Multiple sclerosis is a chronic, progressive neurological disorder that is associated with demyelination of the nerves of the brain, spinal cord and optic nerves. The damage of the nerve sheaths leads to symptomatology. It mostly affects individuals in their 20s-50s and is 2-3 times more common in females than in males. It is more common in individuals who live farther away from the equator. MS has also shown genetic predisposition and increases the risk of disease in first degree relatives.

Can Anxiety Cause MS?

Can Anxiety Cause MS?

Anxiety is a feeling and state of mind in which a person tends to stress and worry about a situation that is beyond their control. Although, small amount of anxiety is normal for every person dealing with the daily stresses of life, but when anxiety starts affecting a person’s health, it becomes a problem. Anxiety may also be related to other psychological problems, such as depression and may also affect a person’s sleep cycle, indirectly causing fatigue when a person is not well rested.

Although, everyone has anxiety to some degree, but how well one can cope with anxiety defines their level of anxiety. The relationship between anxiety and MS is complex, as anxiety can act as a trigger for MS as well as MS can lead to anxiety. Although, anxiety does not cause MS, it merely acts as a precipitating factor and can make the symptoms of MS worse leading to aggravation of MS symptoms.

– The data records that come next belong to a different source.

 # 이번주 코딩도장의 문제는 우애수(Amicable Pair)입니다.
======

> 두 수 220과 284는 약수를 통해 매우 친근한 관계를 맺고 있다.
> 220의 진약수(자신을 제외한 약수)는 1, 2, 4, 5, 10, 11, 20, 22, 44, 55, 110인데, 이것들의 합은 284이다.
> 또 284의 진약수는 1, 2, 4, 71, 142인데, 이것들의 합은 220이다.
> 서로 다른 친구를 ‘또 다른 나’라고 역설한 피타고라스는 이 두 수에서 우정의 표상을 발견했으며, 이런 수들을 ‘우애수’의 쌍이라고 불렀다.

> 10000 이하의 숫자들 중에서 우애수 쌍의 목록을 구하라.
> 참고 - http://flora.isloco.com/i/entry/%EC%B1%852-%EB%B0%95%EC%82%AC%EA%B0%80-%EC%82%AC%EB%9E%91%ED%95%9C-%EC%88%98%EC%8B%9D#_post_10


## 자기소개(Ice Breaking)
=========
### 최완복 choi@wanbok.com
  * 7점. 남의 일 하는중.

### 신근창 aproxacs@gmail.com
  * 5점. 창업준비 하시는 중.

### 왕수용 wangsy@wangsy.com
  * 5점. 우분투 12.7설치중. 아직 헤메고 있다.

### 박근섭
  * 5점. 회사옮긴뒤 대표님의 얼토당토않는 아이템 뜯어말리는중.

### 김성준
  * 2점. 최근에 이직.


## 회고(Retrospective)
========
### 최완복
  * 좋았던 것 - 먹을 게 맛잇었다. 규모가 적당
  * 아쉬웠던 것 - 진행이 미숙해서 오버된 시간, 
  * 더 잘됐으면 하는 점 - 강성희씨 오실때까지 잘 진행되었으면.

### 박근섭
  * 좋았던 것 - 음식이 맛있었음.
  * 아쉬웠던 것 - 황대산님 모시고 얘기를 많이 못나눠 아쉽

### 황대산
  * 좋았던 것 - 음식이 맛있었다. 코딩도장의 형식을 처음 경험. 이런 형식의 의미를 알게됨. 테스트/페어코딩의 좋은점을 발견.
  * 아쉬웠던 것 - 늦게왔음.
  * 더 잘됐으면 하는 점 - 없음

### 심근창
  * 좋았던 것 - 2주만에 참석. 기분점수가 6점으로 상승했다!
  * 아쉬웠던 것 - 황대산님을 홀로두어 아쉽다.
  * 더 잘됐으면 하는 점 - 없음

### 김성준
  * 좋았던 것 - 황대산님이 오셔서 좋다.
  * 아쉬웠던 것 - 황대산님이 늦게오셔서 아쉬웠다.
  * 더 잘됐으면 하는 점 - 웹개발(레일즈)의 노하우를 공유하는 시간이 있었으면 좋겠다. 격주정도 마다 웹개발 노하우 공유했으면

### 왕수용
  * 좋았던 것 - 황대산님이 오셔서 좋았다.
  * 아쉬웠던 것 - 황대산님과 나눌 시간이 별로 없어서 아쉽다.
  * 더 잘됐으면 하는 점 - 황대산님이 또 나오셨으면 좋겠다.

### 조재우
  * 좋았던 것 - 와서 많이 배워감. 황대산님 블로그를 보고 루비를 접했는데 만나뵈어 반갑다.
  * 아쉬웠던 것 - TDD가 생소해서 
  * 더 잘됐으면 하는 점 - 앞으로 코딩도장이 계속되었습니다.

As MS is a chronic and debilitating disease that affects the quality of life of a person with no definitive treatment; the affected individual starts worrying about his physical health and taking extra tension about his disease. Therefore, this unwarranted tension leads to depression. Anxiety is also related to panic attacks and MS patients may experience it more commonly due to abnormal conduction of nerve impulses.

Therefore, MS patients are advised to limit their anxiety. This can be done with cognitive behavioral therapy (CBT), acceptance and commitment therapy (ACT), breathing techniques, exercises, meditation and staying busy and active to keep oneself distracted and avoid over thinking about the disease.

All these activities motivate a person and help avoid negative thoughts. It is also a good idea to stay social and keep in contact with people who motivate and support you. Talking to people also acts as a good stress reliever and provides calm and peace. Talking to other people going through the same experience helps bring more affirmation and positivity, which is very important in dealing and living with multiple sclerosis.

Causes Of MS

The exact cause of MS is unknown. It is considered an autoimmune disease in which the auto-antibodies destroy the myelin sheath of nerves. This leads to inflammation and plaques and lesions that help diagnose the disease on an MRI. The inflammation and lesions on nerve sheaths cause disruption in the conduction of impulses. The inflamed lesions lead to scarring of myelin sheath, known as sclerosis. As they occur in various portions of the nerves throughout the body, they are known as multiple sclerosis.

The exact cause of antibodies attacking the nerve sheath is unknown and is considered as a result of combination of various triggering factors. These include:

Genes. Although, it is not a directly inherited disease, first degree relatives are more likely and at a greater risk than normal population to get the disease (the risk increases to about 2-5%)

Female. MS is 2-3 times more common in females than in males and the reason for this is also unknown

Smoking. The chance of MS increases about two fold in individuals who smoke compared to those who do not smoke

Lack Of Sunlight. MS is more commonly seen in people who live away from equator and this could directly correspond to lack of sunlight in individuals living farther from equator

Infections. It is postulated that Epstein Barr virus may be responsible for triggering auto-antibodies leading to MS.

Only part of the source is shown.